Why does to-chan bound the returned channel's buffer size to 100?

it will perform better the larger the buffer because the more of the collection can just be dumped into the channel you don't need an go blocks

but you might pass in an infinite seq

so it uses bounded-count, for small collections you will get a buffer size that matches the collection count, for larger collections you will get a buffer of 100

Would it performing better with a larger buffer mean it should not bound the buffer size?

no

What do you mean by this "the more of the collection can just be dumped into the channel you don't need an go blocks"?

unbounded buffers behave very badly (and core.async doesn't let you have them out of the box)

Perhaps let me ask a more direct question to my problem... I have a collection of maps which describe HTTP requests. The collection typically varies in size from 10ish to a few thousand maps. I need to issue these requests with a maximum parallelism of ~10 to prevent API throttling as much as possible. I was thinking I'd do something like onto-chan to collection of requests and then call pipeline-async with the parallelism set to 10.

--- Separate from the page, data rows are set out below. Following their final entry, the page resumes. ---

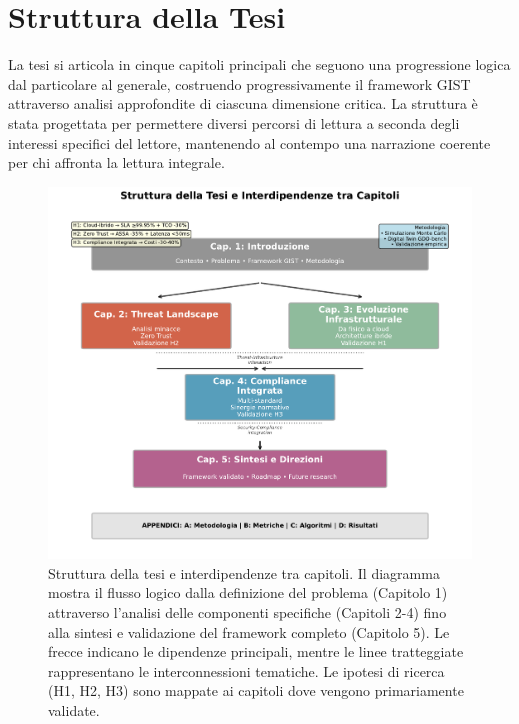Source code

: \section{Struttura della Tesi}

La tesi si articola in cinque capitoli principali che seguono una progressione logica dal particolare al generale, costruendo progressivamente il framework GIST attraverso analisi approfondite di ciascuna dimensione critica. La struttura è stata progettata per permettere diversi percorsi di lettura a seconda degli interessi specifici del lettore, mantenendo al contempo una narrazione coerente per chi affronta la lettura integrale.

\begin{figure}[htbp]
\centering
\includegraphics[width=1.2\textwidth]{thesis_figures/cap1/fig_1_4_thesis_structure.pdf}
\caption{Struttura della tesi e interdipendenze tra capitoli. Il diagramma mostra il flusso logico dalla definizione del problema (Capitolo 1) attraverso l'analisi delle componenti specifiche (Capitoli 2-4) fino alla sintesi e validazione del framework completo (Capitolo 5). Le frecce indicano le dipendenze principali, mentre le linee tratteggiate rappresentano le interconnessioni tematiche. Le ipotesi di ricerca (H1, H2, H3) sono mappate ai capitoli dove vengono primariamente validate.}
\label{fig:thesis_structure}
\end{figure}

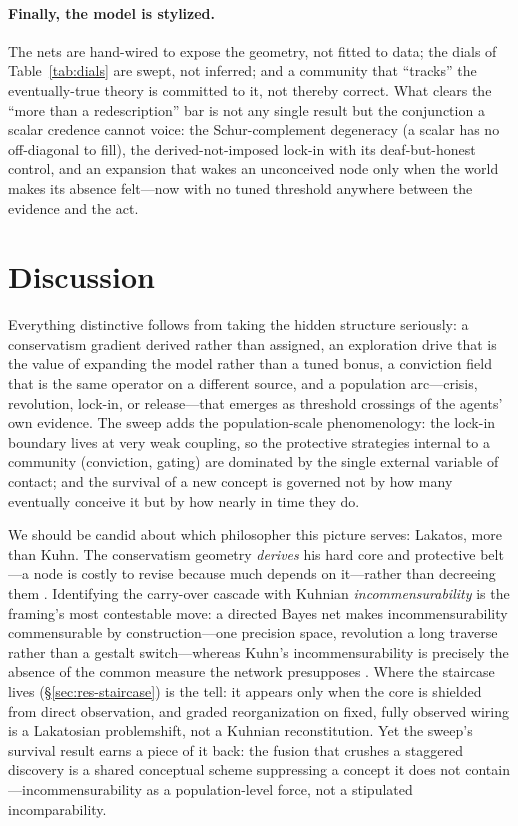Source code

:\documentclass[11pt]{article}
\begin{document}
\paragraph{Finally, the model is stylized.}
The nets are hand-wired to expose the geometry, not fitted to data; the dials of
Table~\ref{tab:dials} are swept, not inferred; and a community that ``tracks'' the eventually-true
theory is committed to it, not thereby correct. What clears the ``more than a redescription'' bar
is not any single result but the conjunction a scalar credence cannot voice: the Schur-complement
degeneracy (a scalar has no off-diagonal to fill), the derived-not-imposed lock-in with its
deaf-but-honest control, and an expansion that wakes an unconceived node only when the world makes
its absence felt---now with no tuned threshold anywhere between the evidence and the act.

\section{Discussion}
\label{sec:discussion}

Everything distinctive follows from taking the hidden structure seriously: a conservatism gradient
derived rather than assigned, an exploration drive that is the value of expanding the model rather
than a tuned bonus, a conviction field that is the same operator on a different source, and a
population arc---crisis, revolution, lock-in, or release---that emerges as threshold crossings of the
agents' own evidence. The sweep adds the population-scale phenomenology: the lock-in boundary lives
at very weak coupling, so the protective strategies internal to a community (conviction, gating) are
dominated by the single external variable of contact; and the survival of a new concept is governed
not by how many eventually conceive it but by how nearly in time they do.

We should be candid about which philosopher this picture serves: Lakatos, more than Kuhn. The
conservatism geometry \emph{derives} his hard core and protective belt---a node is costly to revise
because much depends on it---rather than decreeing them \citep{lakatos1970}. Identifying the
carry-over cascade with Kuhnian \emph{incommensurability} is the framing's most contestable move: a
directed Bayes net makes incommensurability commensurable by construction---one precision space,
revolution a long traverse rather than a gestalt switch---whereas Kuhn's incommensurability is
precisely the absence of the common measure the network presupposes \citep{kuhn1983}. Where the
staircase lives (\S\ref{sec:res-staircase}) is the tell: it appears only when the core is shielded
from direct observation, and graded reorganization on fixed, fully observed wiring is a Lakatosian
problemshift, not a Kuhnian reconstitution. Yet the sweep's survival result earns a piece of it
back: the fusion that crushes a staggered discovery is a shared conceptual scheme suppressing a
concept it does not contain---incommensurability as a population-level force, not a stipulated
incomparability.
\end{document}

Should I use onto-chan or to-chan for initializing this pipeline given the expected size of the collection?

Something like this

(defn foo
  [{:keys [parallelism]} f coll]
  (let [from-ch (async/chan (count coll))
        to-ch (async/chan (count coll))]
    ;; place coll onto the from chan
    (async/onto-chan from-ch coll)

    (async/pipeline-async
      parallelism
      to-ch
      (fn [coll-item result-ch]
        (async/go
          (let [result (async/<! (f coll-item))]
            (async/>! result-ch result)
            (async/close! result-ch))))
      from-ch)

    (async/reduce
      (fn [acc x] (conj acc x))
      [] to-ch)))

a channel operations (taking and putting) are synchronization points between processes. the timeline of a process putting to a channel has to sync up at some point with the timeline of a process taking from that channel.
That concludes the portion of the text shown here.